20 maggio 2019 - 16:10

Ai piedi della maestosa parete nord di Cima Presanella, un suggestivo percorso panoramico conduce al rifugio Stavel “Francesco Denza”, sulle strade che furono percorse nel corso della Guerra Bianca del 15/18

L’escursione che conduce al rifugio regala un susseguirsi di viste mozzafiato sul versante nord del grande massiccio roccioso di Cima Presanella e Cima Vermiglio.

Partendo proprio dall’abitato di Vermiglio, sulla strada del Passo del Tonale, si prosegue in direzione Velon fino al bivio con la strada sterrata che conduce all’ex Forte Pozzi Alti. Questo tratto lungo circa 6 chilometri, è anche percorribile imboccando il sentiero SAT 233 che conduce al forte, antico presidio militare austroungarico.

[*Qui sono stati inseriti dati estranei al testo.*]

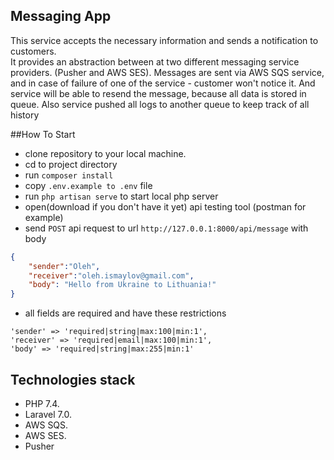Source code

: ## Messaging App
This service accepts the necessary information and sends a notification to customers.  
It provides an abstraction between at two different messaging service providers. (Pusher and AWS SES).
Messages are sent via AWS SQS service, and in case of failure of one of the service - 
customer won't notice it. And service will be able to resend the message, because all data is stored in queue.
Also service pushed all logs to another queue to keep track of all history

##How To Start
- clone repository to your local machine.
- cd to project directory
- run `composer install`
- copy `.env.example to .env` file
- run `php artisan serve` to start local php server
- open(download if you don't have it yet) api testing tool (postman for example)
- send `POST` api request to url `http://127.0.0.1:8000/api/message` with body
```json
{
    "sender":"Oleh",
    "receiver":"oleh.ismaylov@gmail.com",
    "body": "Hello from Ukraine to Lithuania!"
}
```
- all fields are required and have these restrictions
```
'sender' => 'required|string|max:100|min:1',
'receiver' => 'required|email|max:100|min:1',
'body' => 'required|string|max:255|min:1'
```

## Technologies stack
- PHP 7.4.
- Laravel 7.0.
- AWS SQS.
- AWS SES.
- Pusher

Nei pressi del parcheggio Pozzi Alti (1.880 metri) si lascia l’automobile e si imbocca da qui il sentiero SAT 233. Dopo aver attraversato una galleria scavata nella roccia ed alcuni canaloni, si incrocia il segnavia SAT 206 proveniente da Stavèl. Seguendo le indicazioni per il rifugio si sale sulla destra su mulattiera su alcuni tornanti.

In un’ora e mezza circa di cammino in pendenza quasi sempre costante, si giunge infine al rifugio, che si trova su una balconata ai piedi della morena del ghiacciaio della Presanella. Qui la vista spazio su tutto il versante nord della montagna e a pochi passi si può visitare una caratteristica chiesetta in legno.

A pochi minuti dal rifugio è possibile raggiungere una piccola gola che conduce al caratteristico Lago Denza.